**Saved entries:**
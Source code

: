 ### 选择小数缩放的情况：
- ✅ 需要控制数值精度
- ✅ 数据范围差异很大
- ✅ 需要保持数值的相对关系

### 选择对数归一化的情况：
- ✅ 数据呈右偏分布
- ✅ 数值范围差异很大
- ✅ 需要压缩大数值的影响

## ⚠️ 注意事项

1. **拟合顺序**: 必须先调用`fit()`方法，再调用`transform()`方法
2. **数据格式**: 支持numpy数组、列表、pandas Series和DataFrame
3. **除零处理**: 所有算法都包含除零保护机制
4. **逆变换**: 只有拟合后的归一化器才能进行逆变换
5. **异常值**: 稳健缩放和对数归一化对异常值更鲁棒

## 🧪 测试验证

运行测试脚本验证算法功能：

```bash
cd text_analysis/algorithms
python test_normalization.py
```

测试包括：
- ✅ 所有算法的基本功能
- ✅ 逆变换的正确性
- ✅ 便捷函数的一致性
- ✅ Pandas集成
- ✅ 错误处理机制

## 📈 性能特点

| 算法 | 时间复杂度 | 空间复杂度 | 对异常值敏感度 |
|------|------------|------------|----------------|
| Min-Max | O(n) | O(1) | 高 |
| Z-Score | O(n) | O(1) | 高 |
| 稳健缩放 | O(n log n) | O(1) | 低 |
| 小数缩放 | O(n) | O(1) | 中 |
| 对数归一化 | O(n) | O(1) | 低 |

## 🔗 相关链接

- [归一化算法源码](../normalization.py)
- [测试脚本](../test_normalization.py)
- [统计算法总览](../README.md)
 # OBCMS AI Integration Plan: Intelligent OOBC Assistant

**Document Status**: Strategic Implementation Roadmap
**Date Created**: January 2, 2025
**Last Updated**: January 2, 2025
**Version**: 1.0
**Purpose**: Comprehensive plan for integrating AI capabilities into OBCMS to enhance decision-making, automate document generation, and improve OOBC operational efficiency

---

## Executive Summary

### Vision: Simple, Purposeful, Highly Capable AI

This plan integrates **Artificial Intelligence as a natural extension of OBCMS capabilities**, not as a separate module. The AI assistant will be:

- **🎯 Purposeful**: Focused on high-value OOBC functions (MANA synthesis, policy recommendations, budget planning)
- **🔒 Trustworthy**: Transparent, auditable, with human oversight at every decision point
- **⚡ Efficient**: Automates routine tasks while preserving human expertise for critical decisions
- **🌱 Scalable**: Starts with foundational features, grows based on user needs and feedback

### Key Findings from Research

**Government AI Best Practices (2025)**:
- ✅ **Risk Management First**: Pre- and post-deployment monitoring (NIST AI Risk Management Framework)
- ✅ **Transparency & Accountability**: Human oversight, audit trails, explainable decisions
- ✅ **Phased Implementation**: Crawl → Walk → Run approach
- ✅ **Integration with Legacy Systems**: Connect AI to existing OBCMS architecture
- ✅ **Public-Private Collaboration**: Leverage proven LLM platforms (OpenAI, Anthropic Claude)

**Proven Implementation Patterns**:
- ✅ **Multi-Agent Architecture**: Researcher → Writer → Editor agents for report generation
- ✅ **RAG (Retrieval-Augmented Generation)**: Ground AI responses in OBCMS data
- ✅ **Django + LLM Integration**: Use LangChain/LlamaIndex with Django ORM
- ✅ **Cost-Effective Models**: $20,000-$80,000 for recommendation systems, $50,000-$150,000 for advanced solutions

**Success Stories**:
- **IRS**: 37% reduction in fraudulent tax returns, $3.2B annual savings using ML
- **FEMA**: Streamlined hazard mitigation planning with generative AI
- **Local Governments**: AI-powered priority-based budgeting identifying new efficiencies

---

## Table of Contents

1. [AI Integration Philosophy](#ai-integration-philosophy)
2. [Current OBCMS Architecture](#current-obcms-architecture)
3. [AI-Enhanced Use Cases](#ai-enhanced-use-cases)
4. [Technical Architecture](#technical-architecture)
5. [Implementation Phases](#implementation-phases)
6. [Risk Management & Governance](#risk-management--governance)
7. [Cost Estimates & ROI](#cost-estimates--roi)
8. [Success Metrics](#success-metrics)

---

**WORK TASK:**
What is asked for is an exact copy of the lines above from the one containing "- ✅ 需要压缩大数值的影响" through the one containing "空间复杂度 | 对异常值敏感度 |", and only those.

**RESPONSE BELOW:**
- ✅ 需要压缩大数值的影响

## ⚠️ 注意事项

1. **拟合顺序**: 必须先调用`fit()`方法，再调用`transform()`方法
2. **数据格式**: 支持numpy数组、列表、pandas Series和DataFrame
3. **除零处理**: 所有算法都包含除零保护机制
4. **逆变换**: 只有拟合后的归一化器才能进行逆变换
5. **异常值**: 稳健缩放和对数归一化对异常值更鲁棒

## 🧪 测试验证

运行测试脚本验证算法功能：

```bash
cd text_analysis/algorithms
python test_normalization.py
```

测试包括：
- ✅ 所有算法的基本功能
- ✅ 逆变换的正确性
- ✅ 便捷函数的一致性
- ✅ Pandas集成
- ✅ 错误处理机制

## 📈 性能特点

| 算法 | 时间复杂度 | 空间复杂度 | 对异常值敏感度 |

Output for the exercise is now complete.